King Moron stands in front of buffoons and wows them.
King Moron stands in front of buffoons and wows them.

We are nothing, if not a nation of easily impressed people, but a new low was set as the standard last night, during President Donald Trump’s address to the Senate. Applauses were held long and hard as none of the words spoken seemed to even matter.

Sure, there were tons of inaccurate statistics thrown out like they were anything remotely close to reality.

Sure, there was tons of fear mongering and overt anti-immigrant speech, despite trying to act like he was trying to bring together people of all races and backgrounds.

Sure, Donald Trump didn’t sound nearly as idiotic as he usually does, but that was because he was reading off of a speech that some other idiots that are better at writing wrote for him.

The internet was flooded with comments like, “He reads good!” and “Wow, he didn’t pronounce any words wrong!”

The further the reading went, the more impressed folks were with statements like, “It’s been 30 minutes and I have no f*cking idea what he is talking about, but he sure sounds less like a backwards talking psychopath right now. Maybe he’s finally fit to be President?”
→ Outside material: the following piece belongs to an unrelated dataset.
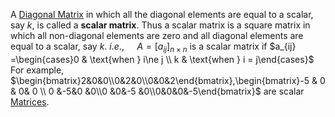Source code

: A [Diagonal Matrix](Diagonal%20Matrix.md) in which all the diagonal elements are equal to a scalar, say *k*, is called a **scalar matrix**.
Thus a scalar matrix is a square matrix in which all non-diagonal elements are zero and all diagonal elements are equal to a scalar, say *k*.
$i.e., \quad$ $A =[a_{ij}]_{n\times n}$ is a scalar matrix if $a_{ij} =\begin{cases}0 & \text{when } i\ne j \\ k & \text{when } i = j\end{cases}$
For example, $\begin{bmatrix}2&0&0\\0&2&0\\0&0&2\end{bmatrix},\begin{bmatrix}-5 & 0 & 0& 0 \\ 0 &-5&0 &0\\0 &0&-5 &0\\0&0&0&-5\end{bmatrix}$ are scalar [Matrices](Matrices.md).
Or my favorite, “I didn’t vote for this scumbag. I hate him. I wish his face was smashed in with a ball-peen hammer, but he sounded great tonight! I didn’t know he could read!”

So what was formerly the heralded nation of immigrants is now the land of low expectations and nation of the easily impressed. Join us next week, when we celebrate 47 days of Trump not eating human babies as a President.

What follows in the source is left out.